Friday, May 19, 2006

Birthdays

I cannot believe the ridiculous way some folks celebrate their birthdays. You know these folks who get up at the butt-crack of dawn to watch the sunrise as they jog along the beach, reflecting on the past year and making plans for their new year upon this earth. They have a nice bowl of fruit before doing some sort of yoga-healthy-stretchy thing.

What a load of CRAP!

Everybody knows birthdays are about cake and presents and makin' everybody treat you like a Queen for a day. Obviously I don't have an issue with being a Queen on my birthday, it's the other 364 days I just can't figure out what to do with myself!

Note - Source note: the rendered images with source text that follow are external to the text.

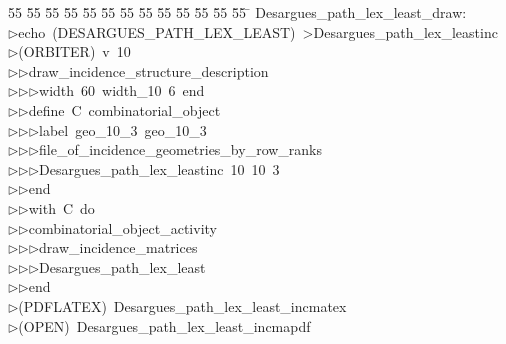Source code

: %
%
\begin{tabbing}
55 \= 55 \= 55 \= 55 \= 55 \= 55 \= 55 \= 55 \= 55 \= 55 \= 55 \= 55 \= 55 \= \kill
Desargues\_path\_lex\_least\_draw:\\[0pt]
$\triangleright$\>echo\ (DESARGUES\_PATH\_LEX\_LEAST)\ {\textgreater}Desargues\_path\_lex\_leastinc\\[0pt]
$\triangleright$\>(ORBITER)\ v\ 10\ \\[0pt]
$\triangleright$\>$\triangleright$\>draw\_incidence\_structure\_description\ \\[0pt]
$\triangleright$\>$\triangleright$\>$\triangleright$\>width\ 60\ width\_10\ 6\ end\ \\[0pt]
$\triangleright$\>$\triangleright$\>define\ C\ combinatorial\_object\ \\[0pt]
$\triangleright$\>$\triangleright$\>$\triangleright$\>label\ geo\_10\_3\ geo\_10\_3\ \\[0pt]
$\triangleright$\>$\triangleright$\>$\triangleright$\>file\_of\_incidence\_geometries\_by\_row\_ranks\ \\[0pt]
$\triangleright$\>$\triangleright$\>$\triangleright$\>Desargues\_path\_lex\_leastinc\ 10\ 10\ 3\ \\[0pt]
$\triangleright$\>$\triangleright$\>end\ \\[0pt]
$\triangleright$\>$\triangleright$\>with\ C\ do\ \\[0pt]
$\triangleright$\>$\triangleright$\>combinatorial\_object\_activity\ \\[0pt]
$\triangleright$\>$\triangleright$\>$\triangleright$\>draw\_incidence\_matrices\ \\[0pt]
$\triangleright$\>$\triangleright$\>$\triangleright$\>Desargues\_path\_lex\_least\ \\[0pt]
$\triangleright$\>$\triangleright$\>end\\[0pt]
$\triangleright$\>(PDFLATEX)\ Desargues\_path\_lex\_least\_incmatex\\[0pt]
$\triangleright$\>(OPEN)\ Desargues\_path\_lex\_least\_incmapdf\\[0pt]
\end{tabbing}
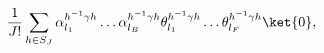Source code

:\begin{equation}
  \frac{1}{J!}\sum_{h\in S_J}\alpha^{h^{-1}\gamma h}_{l_1}\dots
  \alpha^{h^{-1}\gamma h}_{l_B}\theta^{h^{-1}\gamma h}_{l_1}\dots
  \theta^{h^{-1}\gamma h}_{l_F}\ket{0},
\end{equation}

Now today is my birthday, I am Justneveryoumind years old, and do you think I was going for a jog at 6 am...Hell no! Now you know I got up late, cause it's my birthday. I ate a big ol' bacon, egg, and cheese sandwich, cause calories don't count on your birthday (any additional pounds discovered the next morning are purely coincidental). I will not be jogging anywhere, cause birthdays are supposed to be torture-free. I will be eating at least one entire cake, again I refer you to the birthday-calorie rule.

As to the type of cake, you know I rarely discriminate when it comes to dessert, but there are few types of cake which I highly recommend for birthdays in particular.
For many years I have requested my Grandma's Strawberry Cake, the recipe for which can be found on dearqueenan.com
. Alternatively, I suggest the white sheet cake from Harris Teeter (my favorite Southern supermarket) because the icing is made of sugar and lard just the way God intended. I do accept alternative forms of cake, such as cheesecake and jumbo-cookie cake. Basically anything yummy you can stick a candle in will do!

I tell y'all this, not so I can be showered with Happy Birthday wishes (but if you need to send me a note, I'm at info@dearqueenan.com ), I say this because I'm hearing way too many stories of folks spending their one day of indulgence in some sort of health-conscious bubble telling folks not to send gifts! What the hell is wrong with you people?!

Live it up, cause birthday's come once and year and they taste so darn good!!!